2. Heard both the learned Counsel.
3. It is the case of the petitioners that the second respondent herein filed OS No.313 of 1984 on the file of District Munsif Court, Hindupur, seeking relief of permanent injunction against the first defendant, who died pending disposal of the suit. Thereafter, his legal representatives were brought on record. The trial of the suit was commenced on 18-7-1995 and the plaintiff was in the witness box by the time the first respondent herein filed the present IA No.62 of 1996 seeking permission of the Court to come on record by stating that she purchased the property from the plaintiff under a registered sale deed dated 13-4-1987. This application was allowed on 3-12-1997 on payment of costs for firing an application with 11 years delay. Aggrieved by the said order, the present revision petition is filed by the petitioners by contending that the plaintiff has no title to the property and if the first respondent is allowed to come on record after the commencement of the trial, again the matter has to be reopened without any finality and they have to fight the litigation not only against the plaintiff but also her alleged vendee from the beginning by filing a written statement to the claim of the second respondent.
4. Admittedly, the second respondent sold the land in favour of the first respondentafter the suit is filed i.e., on 13-4-1987 and the same is hit by the principle of lis pendens. If the plaintiff has no title, as contended by the petitioners herein, she cannot transfer any title, which she herself did not possess by executing the sale deed. Further, the trial is at the threshold and it is always better to allow all the parties to the litigation to come on record so that the dispute can be adjudicated effectively in furtherance of cause of justice. Hence, I feel it is better to allow the first respondent to come on record at this stage instead of throwing her out of the Court on a technical plea which may give rise to fresh litigation, as she can always file a fresh suit impleading the petitioner as one of the party defendants. As already observed that the interest of the petitioners will not suffer in any way and on the other hand, by permitting the first respondent to come on record her case can be established not only against the plaintiff but also her alleged vendee.

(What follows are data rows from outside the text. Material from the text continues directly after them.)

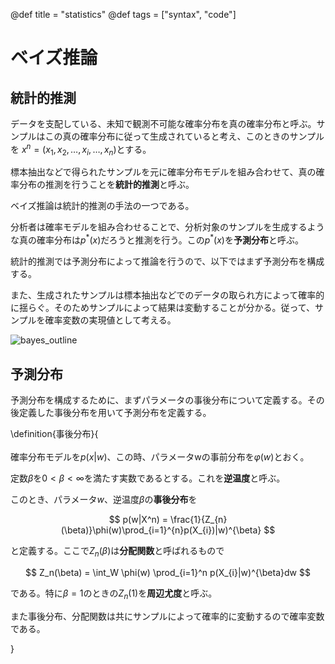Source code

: @def title = "statistics"
@def tags = ["syntax", "code"]

# ベイズ推論

## 統計的推測

データを支配している、未知で観測不可能な確率分布を真の確率分布と呼ぶ。サンプルはこの真の確率分布に従って生成されていると考え、このときのサンプルを $x^n = (x_1, x_2, \dots, x_i, \dots , x_n)$とする。

標本抽出などで得られたサンプルを元に確率分布モデルを組み合わせて、真の確率分布の推測を行うことを**統計的推測**と呼ぶ。

ベイズ推論は統計的推測の手法の一つである。

分析者は確率モデルを組み合わせることで、分析対象のサンプルを生成するような真の確率分布は$p^{*}(x)$だろうと推測を行う。この$p^{*}(x)$を**予測分布**と呼ぶ。

統計的推測では予測分布によって推論を行うので、以下ではまず予測分布を構成する。

また、生成されたサンプルは標本抽出などでのデータの取られ方によって確率的に揺らぐ。そのためサンプルによって結果は変動することが分かる。従って、サンプルを確率変数の実現値として考える。


![bayes_outline](https://daikichiba9511.github.io/mysite/statistics/images/statistics01_images/bayes_outline.png)

## 予測分布

予測分布を構成するために、まずパラメータの事後分布について定義する。その後定義した事後分布を用いて予測分布を定義する。

\definition{事後分布}{\
\
確率分布モデルを$p(x | w)$、この時、パラメータwの事前分布を$\varphi(w)$とおく。

定数$\beta$を$0 < \beta < \infty$を満たす実数であるとする。これを**逆温度**と呼ぶ。

このとき、パラメータ$w$、逆温度$\beta$の**事後分布**を

$$
p(w|X^n) = \frac{1}{Z_{n}(\beta)}\phi(w)\prod_{i=1}^{n}p(X_{i})|w)^{\beta}
$$

と定義する。ここで$Z_{n}(\beta)$は**分配関数**と呼ばれるもので

$$
Z_n(\beta) = \int_W \phi(w) \prod_{i=1}^n p(X_{i}|w)^{\beta}dw
$$

である。特に$\beta=1$のときの$Z_n(1)$を**周辺尤度**と呼ぶ。

また事後分布、分配関数は共にサンプルによって確率的に変動するので確率変数である。

}




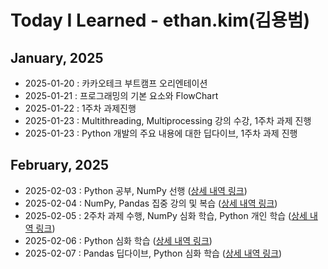 # Today I Learned - ethan.kim(김용범)

## January, 2025

- 2025-01-20 : 카카오테크 부트캠프 오리엔테이션
- 2025-01-21 : 프로그래밍의 기본 요소와 FlowChart
- 2025-01-22 : 1주차 과제진행
- 2025-01-23 : Multithreading, Multiprocessing 강의 수강, 1주차 과제 진행
- 2025-01-23 : Python 개발의 주요 내용에 대한 딥다이브, 1주차 과제 진행

## February, 2025

- 2025-02-03 : Python 공부, NumPy 선행 ([상세 내역 링크](https://github.com/100-hours-a-week/ethan.kim-til/blob/main/02-Feb/2025-02-03_TIL.md))
- 2025-02-04 : NumPy, Pandas 집중 강의 및 복습 ([상세 내역 링크](https://github.com/100-hours-a-week/ethan.kim-til/blob/main/02-Feb/2025-02-04_TIL.md))
- 2025-02-05 : 2주차 과제 수행, NumPy 심화 학습, Python 개인 학습 ([상세 내역 링크](https://github.com/100-hours-a-week/ethan.kim-til/blob/main/02-Feb/2025-02-05_TIL.md))
- 2025-02-06 : Python 심화 학습 ([상세 내역 링크](https://github.com/100-hours-a-week/ethan.kim-til/blob/main/02-Feb/2025-02-06_TIL.md))
- 2025-02-07 : Pandas 딥다이브, Python 심화 학습 ([상세 내역 링크](https://github.com/100-hours-a-week/ethan.kim-til/blob/main/02-Feb/2025-02-07_TIL.md))
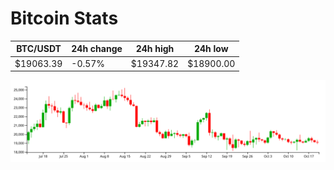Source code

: # Bitcoin Stats

BTC/USDT|24h change|24h high|24h low|
|---|---|---|---|
|$19063.39|-0.57%|$19347.82|$18900.00|

<img src="./chart.svg">
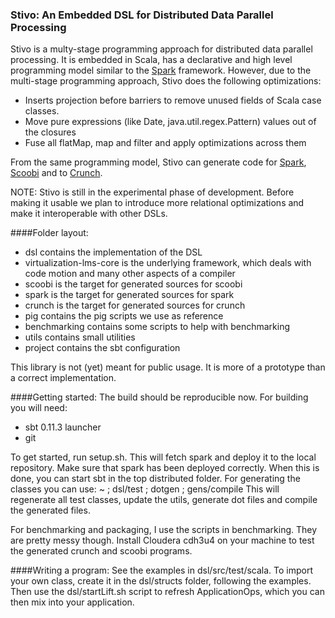 ### Stivo: An Embedded DSL for Distributed Data Parallel Processing

Stivo is a multy-stage programming approach for distributed data parallel processing.
It is embedded in Scala, has a declarative and high level programming model similar to the [Spark](http://spark-project.org/) framework. 
However, due to the multi-stage programming approach, Stivo does the following optimizations:
  * Inserts projection before barriers to remove unused fields of Scala case classes.
  * Move pure expressions (like Date, java.util.regex.Pattern) values out of the closures
  * Fuse all flatMap, map and filter and apply optimizations across them

From the same programming model, Stivo can generate code for [Spark](http://spark-project.org/), [Scoobi](https://github.com/NICTA/scoobi) and to [Crunch](https://github.com/cloudera/crunch). 

NOTE: Stivo is still in the experimental phase of development. Before making it usable we plan to introduce more relational optimizations and make it 
interoperable with other DSLs.

####Folder layout:
* dsl contains the implementation of the DSL
* virtualization-lms-core is the underlying framework, which deals with code motion and 
many other aspects of a compiler
* scoobi is the target for generated sources for scoobi
* spark is the target for generated sources for spark
* crunch is the target for generated sources for crunch
* pig contains the pig scripts we use as reference
* benchmarking contains some scripts to help with benchmarking
* utils contains small utilities
* project contains the sbt configuration

This library is not (yet) meant for public usage. It is more of a prototype than a correct implementation.

####Getting started:
The build should be reproducible now.
For building you will need:
* sbt 0.11.3 launcher
* git

To get started, run setup.sh. This will fetch spark and deploy it to the local repository. Make sure that spark has been deployed correctly.
When this is done, you can start sbt in the top distributed folder. For generating the classes you can use:
	~ ; dsl/test ; dotgen ; gens/compile
This will regenerate all test classes, update the utils, generate dot files and compile the generated files.

For benchmarking and packaging, I use the scripts in benchmarking. They are pretty messy though. Install Cloudera cdh3u4 on your machine to test the generated crunch and scoobi programs.

####Writing a program:
See the examples in dsl/src/test/scala. To import your own class, create it in the dsl/structs folder, following the examples. Then use the dsl/startLift.sh script to refresh ApplicationOps, which you can then mix into your application.
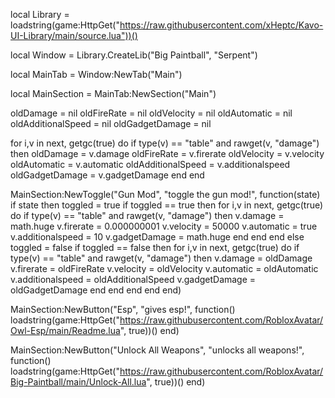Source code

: local Library = loadstring(game:HttpGet("https://raw.githubusercontent.com/xHeptc/Kavo-UI-Library/main/source.lua"))()

local Window = Library.CreateLib("Big Paintball", "Serpent")

local MainTab = Window:NewTab("Main")

local MainSection = MainTab:NewSection("Main")

oldDamage = nil
oldFireRate = nil
oldVelocity = nil
oldAutomatic = nil
oldAdditionalSpeed = nil
oldGadgetDamage = nil

for i,v in next, getgc(true) do
    if type(v) == "table" and rawget(v, "damage") then
        oldDamage = v.damage
        oldFireRate = v.firerate
        oldVelocity = v.velocity
        oldAutomatic = v.automatic
        oldAdditionalSpeed = v.additionalspeed
        oldGadgetDamage = v.gadgetDamage
    end
end

MainSection:NewToggle("Gun Mod", "toggle the gun mod!", function(state)
    if state then
        toggled = true
        if toggled == true then
            for i,v in next, getgc(true) do
                if type(v) == "table" and rawget(v, "damage") then
                    v.damage = math.huge
                    v.firerate = 0.000000001
                    v.velocity = 50000
                    v.automatic = true
                    v.additionalspeed = 10
                    v.gadgetDamage = math.huge
                end
            end
        end
    else
        toggled = false
        if toggled == false then
            for i,v in next, getgc(true) do
                if type(v) == "table" and rawget(v, "damage") then
                    v.damage = oldDamage
                    v.firerate = oldFireRate
                    v.velocity = oldVelocity
                    v.automatic = oldAutomatic
                    v.additionalspeed = oldAdditionalSpeed 
                    v.gadgetDamage = oldGadgetDamage
                end
            end
        end
    end
end)

MainSection:NewButton("Esp", "gives esp!", function()
    loadstring(game:HttpGet("https://raw.githubusercontent.com/RobloxAvatar/Owl-Esp/main/Readme.lua", true))()
end)

MainSection:NewButton("Unlock All Weapons", "unlocks all weapons!", function()
    loadstring(game:HttpGet("https://raw.githubusercontent.com/RobloxAvatar/Big-Paintball/main/Unlock-All.lua", true))()
end)

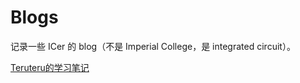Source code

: # Blogs

记录一些 ICer 的 blog（不是 Imperial College，是 integrated circuit）。

[Teruteru的学习笔记](https://teru.space/) <!-- 47.100.52.206 -->
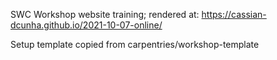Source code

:SWC Workshop website training; rendered at: https://cassian-dcunha.github.io/2021-10-07-online/ 

Setup template copied from carpentries/workshop-template
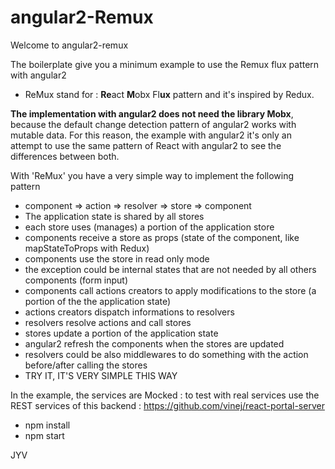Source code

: # angular2-Remux

Welcome to angular2-remux

The boilerplate give you a minimum example to use the Remux flux pattern with angular2
* ReMux stand for : **Re**act **M**obx Fl**ux** pattern and it's inspired by Redux.

**The implementation with angular2 does not need the library Mobx**, because the default change detection pattern of angular2 works with mutable data. For this reason, the example with angular2 it's only an attempt to use the same pattern of React with angular2 to see the differences between both.

With 'ReMux' you have a very simple way to implement the following pattern
* component => action => resolver => store => component
 * The application state is shared by all stores
 * each store uses (manages) a portion of the application store
 * components receive a store as props (state of the component, like mapStateToProps with Redux)
 * components use the store in read only mode
  *  the exception could be internal states that are not needed by all others components (form input)
 * components call actions creators to apply modifications to the store (a portion of the the application state)
 * actions creators dispatch informations to resolvers
 * resolvers resolve actions and call stores
 * stores update a portion of the application state
 * angular2 refresh the components when the stores are updated
 * resolvers could be also middlewares to do something with the action before/after calling the stores
* TRY IT, IT'S VERY SIMPLE THIS WAY

In the example, the services are Mocked : to test with real services use the REST services of this backend : https://github.com/vinej/react-portal-server

  * npm install
  * npm start

JYV

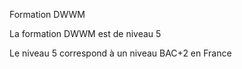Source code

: Formation DWWM

La formation DWWM est de niveau 5

Le niveau 5 correspond à un niveau BAC+2 en France
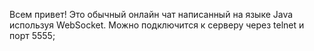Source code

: Всем привет! 
Это обычный онлайн чат написанный на языке Java используя WebSocket.
Можно подключится к серверу через telnet и порт 5555;

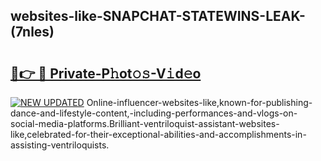 ## websites-like-SNAPCHAT-STATEWINS-LEAK-(7nles)


# <h2><a href="https://mediaupload.pro?-20M">🔗👉 🔴 Private-P𝚑ot𝚘𝚜-V𝚒d𝚎o</a></h2>

[![NEW UPDATED](https://i.imgur.com/0qMVB7G.gif)](https://mediaupload.pro?-20M)
Online-influencer-websites-like,known-for-publishing-dance-and-lifestyle-content,-including-performances-and-vlogs-on-social-media-platforms.Brilliant-ventriloquist-assistant-websites-like,celebrated-for-their-exceptional-abilities-and-accomplishments-in-assisting-ventriloquists.  
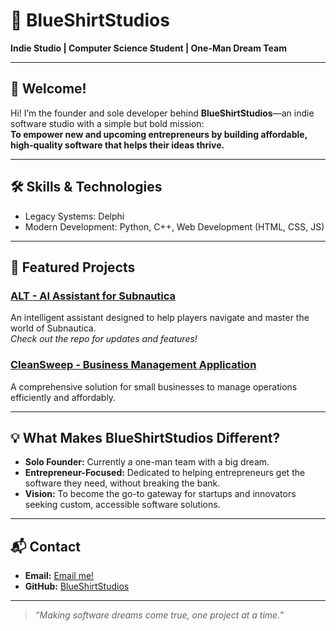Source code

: # 👔 BlueShirtStudios

**Indie Studio | Computer Science Student | One-Man Dream Team**

---

## 👋 Welcome!

Hi! I’m the founder and sole developer behind **BlueShirtStudios**—an indie software studio with a simple but bold mission:  
**To empower new and upcoming entrepreneurs by building affordable, high-quality software that helps their ideas thrive.**

---

## 🛠️ Skills & Technologies

- Legacy Systems: Delphi
- Modern Development: Python, C++, Web Development (HTML, CSS, JS)

---

## 🚀 Featured Projects

### [ALT - AI Assistant for Subnautica](https://github.com/BlueShirtStudios/Subnautica_Assitant)
An intelligent assistant designed to help players navigate and master the world of Subnautica.  
*Check out the repo for updates and features!*

### [CleanSweep - Business Management Application](https://github.com/BlueShirtStudios/CleanSweep)
A comprehensive solution for small businesses to manage operations efficiently and affordably.

---

## 💡 What Makes BlueShirtStudios Different?

- **Solo Founder:** Currently a one-man team with a big dream.
- **Entrepreneur-Focused:** Dedicated to helping entrepreneurs get the software they need, without breaking the bank.
- **Vision:** To become the go-to gateway for startups and innovators seeking custom, accessible software solutions.

---

## 📬 Contact

- **Email:** [Email me!](blue.shirt.studios101@gmail.com)
- **GitHub:** [BlueShirtStudios](https://github.com/BlueShirtStudios)

---

> *“Making software dreams come true, one project at a time.”*
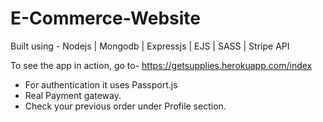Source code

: # E-Commerce-Website

Built using - Nodejs | Mongodb | Expressjs | EJS | SASS | Stripe API

<ins></ins>
To see the app in action, go to- https://getsupplies.herokuapp.com/index
<ins></ins>


* For authentication it uses Passport.js
* Real Payment gateway.
* Check your previous order under Profile section.
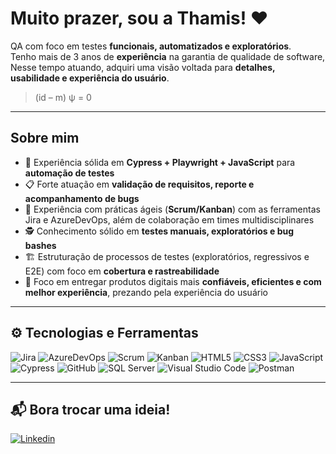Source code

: # Muito prazer, sou a Thamis! ❤️

QA com foco em testes **funcionais, automatizados e exploratórios**.  
Tenho mais de 3 anos de **experiência** na garantia de qualidade de software,  
Nesse tempo atuando, adquiri uma visão voltada para **detalhes, usabilidade e experiência do usuário**.

> (id – m) ψ = 0  

---

## Sobre mim  

- 🤖 Experiência sólida em **Cypress + Playwright + JavaScript** para **automação de testes**  
- 📋 Forte atuação em **validação de requisitos, reporte e acompanhamento de bugs**  
- 🔄 Experiência com práticas ágeis (**Scrum/Kanban**) com as ferramentas Jira e AzureDevOps, além de colaboração em times multidisciplinares  
- 🕵️ Conhecimento sólido em **testes manuais, exploratórios e bug bashes**  
- 🏗️ Estruturação de processos de testes (exploratórios, regressivos e E2E) com foco em **cobertura e rastreabilidade**  
- 🎯 Foco em entregar produtos digitais mais **confiáveis, eficientes e com melhor experiência**, prezando pela experiência do usuário  

---

## ⚙️ Tecnologias e Ferramentas  

![Jira](https://img.shields.io/badge/-Jira-0052CC?style=flat&logo=jira&logoColor=white)
![AzureDevOps](https://img.shields.io/badge/-Jira-0052CC?style=flat&logo=jira&logoColor=white)
![Scrum](https://img.shields.io/badge/-Scrum-2496ED?style=flat&logo=azure-devops&logoColor=white)
![Kanban](https://img.shields.io/badge/-Kanban-2496ED?style=flat&logo=trello&logoColor=white)
![HTML5](https://img.shields.io/badge/-HTML5-E34F26?style=flat&logo=html5&logoColor=white)
![CSS3](https://img.shields.io/badge/-CSS3-1572B6?style=flat&logo=css3&logoColor=white)
![JavaScript](https://img.shields.io/badge/-JavaScript-F7DF1E?style=flat&logo=javascript&logoColor=black)
![Cypress](https://img.shields.io/badge/-Cypress-17202C?style=flat&logo=cypress&logoColor=white)
![GitHub](https://img.shields.io/badge/-GitHub-181717?style=flat&logo=github&logoColor=white)
![SQL Server](https://img.shields.io/badge/-SQL%20Server-CC2927?style=flat&logo=microsoft-sql-server&logoColor=white)
![Visual Studio Code](https://img.shields.io/badge/-VS%20Code-0078D4?style=flat&logo=visual-studio-code&logoColor=white)
![Postman](https://img.shields.io/badge/-Postman-FF6C37?style=flat&logo=postman&logoColor=white)

---

## 📬 Bora trocar uma ideia!  

[![Linkedin](https://img.shields.io/badge/-LinkedIn-0A66C2?style=for-the-badge&logo=linkedin&logoColor=white)](https://www.linkedin.com)  
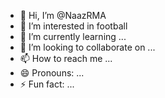 - 👋 Hi, I’m @NaazRMA
- 👀 I’m interested in football
- 🌱 I’m currently learning ...
- 💞️ I’m looking to collaborate on ...
- 📫 How to reach me ...
- 😄 Pronouns: ...
- ⚡ Fun fact: ...

<!---
NaazRMA/NaazRMA is a ✨ special ✨ repository because its `README.md` (this file) appears on your GitHub profile.
You can click the Preview link to take a look at your changes.
--->
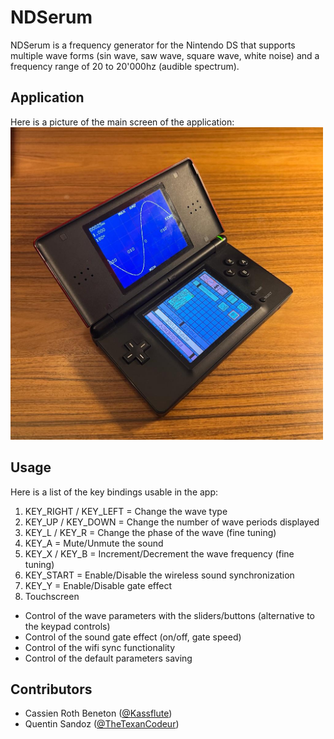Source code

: # NDSerum
NDSerum is a frequency generator for the Nintendo DS that supports multiple wave forms (sin wave, saw wave, square wave, white noise) and a frequency range of 20 to 20'000hz (audible spectrum). 

## Application
Here is a picture of the main screen of the application:
<img src="docs/screenshots/image1.jpeg" height="500">

## Usage
Here is a list of the key bindings usable in the app:

1. KEY_RIGHT / KEY_LEFT = Change the wave type
2. KEY_UP / KEY_DOWN = Change the number of wave periods displayed
3. KEY_L / KEY_R = Change the phase of the wave (fine tuning)
4. KEY_A = Mute/Unmute the sound
5. KEY_X / KEY_B = Increment/Decrement the wave frequency (fine tuning)
6. KEY_START = Enable/Disable the wireless sound synchronization
7. KEY_Y = Enable/Disable gate effect
8. Touchscreen
* Control of the wave parameters with the sliders/buttons (alternative to the
keypad controls)
* Control of the sound gate effect (on/off, gate speed)
* Control of the wifi sync functionality
* Control of the default parameters saving

## Contributors
- Cassien Roth Beneton ([@Kassflute](https://github.com/KassFlute))
- Quentin Sandoz ([@TheTexanCodeur](https://github.com/TheTexanCodeur))
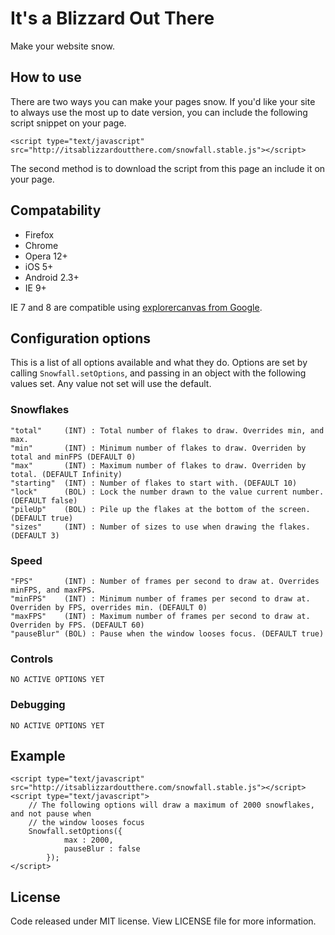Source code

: # It's a Blizzard Out There

Make your website snow.

## How to use

There are two ways you can make your pages snow. If you'd like your site
to always use the most up to date version, you can include the following
script snippet on your page.

	<script type="text/javascript" src="http://itsablizzardoutthere.com/snowfall.stable.js"></script>

The second method is to download the script from this page an include it
on your page.

## Compatability

* Firefox
* Chrome
* Opera 12+
* iOS 5+
* Android 2.3+
* IE 9+

IE 7 and 8 are compatible using [explorercanvas from Google](http://code.google.com/p/explorercanvas/).

## Configuration options

This is a list of all options available and what they do. Options are set by calling `Snowfall.setOptions`, and
passing in an object with the following values set. Any value not set will use the default.

### Snowflakes
	"total"     (INT) : Total number of flakes to draw. Overrides min, and max.
	"min"       (INT) : Minimum number of flakes to draw. Overriden by total and minFPS (DEFAULT 0)
	"max"       (INT) : Maximum number of flakes to draw. Overriden by total. (DEFAULT Infinity)
	"starting"  (INT) : Number of flakes to start with. (DEFAULT 10)
	"lock"      (BOL) : Lock the number drawn to the value current number. (DEFAULT false)
	"pileUp"    (BOL) : Pile up the flakes at the bottom of the screen. (DEFAULT true)
	"sizes"     (INT) : Number of sizes to use when drawing the flakes. (DEFAULT 3)

### Speed
	"FPS"       (INT) : Number of frames per second to draw at. Overrides minFPS, and maxFPS.
	"minFPS"    (INT) : Minimum number of frames per second to draw at. Overriden by FPS, overrides min. (DEFAULT 0)
	"maxFPS"    (INT) : Maximum number of frames per second to draw at. Overriden by FPS. (DEFAULT 60)
	"pauseBlur" (BOL) : Pause when the window looses focus. (DEFAULT true)

### Controls
	NO ACTIVE OPTIONS YET

### Debugging
	NO ACTIVE OPTIONS YET

## Example

	<script type="text/javascript" src="http://itsablizzardoutthere.com/snowfall.stable.js"></script>
	<script type="text/javascript">
		// The following options will draw a maximum of 2000 snowflakes, and not pause when
		// the window looses focus
		Snowfall.setOptions({
				max : 2000,
				pauseBlur : false
			});
	</script>

## License

Code released under MIT license. View LICENSE file for more information.
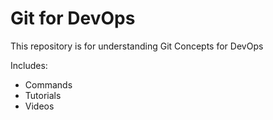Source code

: # Git for DevOps



This repository is for understanding Git Concepts for DevOps


Includes:

- Commands
- Tutorials
- Videos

5. For all these reasons, I am not inclined to interfere with the order of the Court below. The civil revision petition is accordinglydismissed. No costs.
6. The events that have taken place in this case prove beyond doubt the views expressed by me that a schedule has to be fixed for disposal of the civil cases, like criminal cases also. By such an action, the Court can contain to unscrupulous litigants to come up with frivolous applications during the pendency of the trial, which are being adjourned for years together.
7. In this case it is a simple suit for injunction and the trial did not commence till July, 1995.
8. Having started examination of the plaintiff on 18-7-1995, the same could not be completed by 25-1-1996 and the cross-examination of PW1 has not commenced by the time the present IA is filed, and it is not known how many more witnesses have to be examined and how many more years the civil Court will take to complete the trial in this case. Thereafter, the usual right of appeal isavailable under Code of Civil Procedure. I am sure between 18-7-1995 and 25-1-1996 the case might have underwent atleast more than six adjournments or even more; As per the practice adopted by the civil Courts all these days of adjournments the parties have to come to the Court, wait till morning to evening and return back to their homes with empty hands. This practice is not only resulting in unnecessary expenditure and also wastage of time which the litigants can spend usefully to eke out his bread. In fact if trial is taken up on day to day basis the Counsel will be able to concentrate on the facts of the case and will be able to do justice to the brief and can come to the crux of the issue that arise for adjudication in the case. On the other hand, if the present practice is allowed the Counsel never evinces any interest till the arguments stage and when he feels that some witness says something he comes with one application or the other to prolong the litigation without any end.
9. Further, by examining the witness in half and postponing the examination and cross-examination the officer will be opening as many number of cases as possible and most of them remain as part-heard matters without any finality and in fact there will be change in officers and ultimately the officer who has to deliver the judgment may not be able to watch the demeanour of the witness and try to elicit the information from the witness which is not being elicited by the Counsel which will be of importance to the suit.
10. For all these reasons, I am of the confirmed view that if the procedure fixing the schedule for trial of the civil suits is followed, many of the present day ills in keeping the suits pending for pretty long years can be avoided..
11. Place this order before the Honourable the Chief Justice to take a decision in the light of the observations made by me.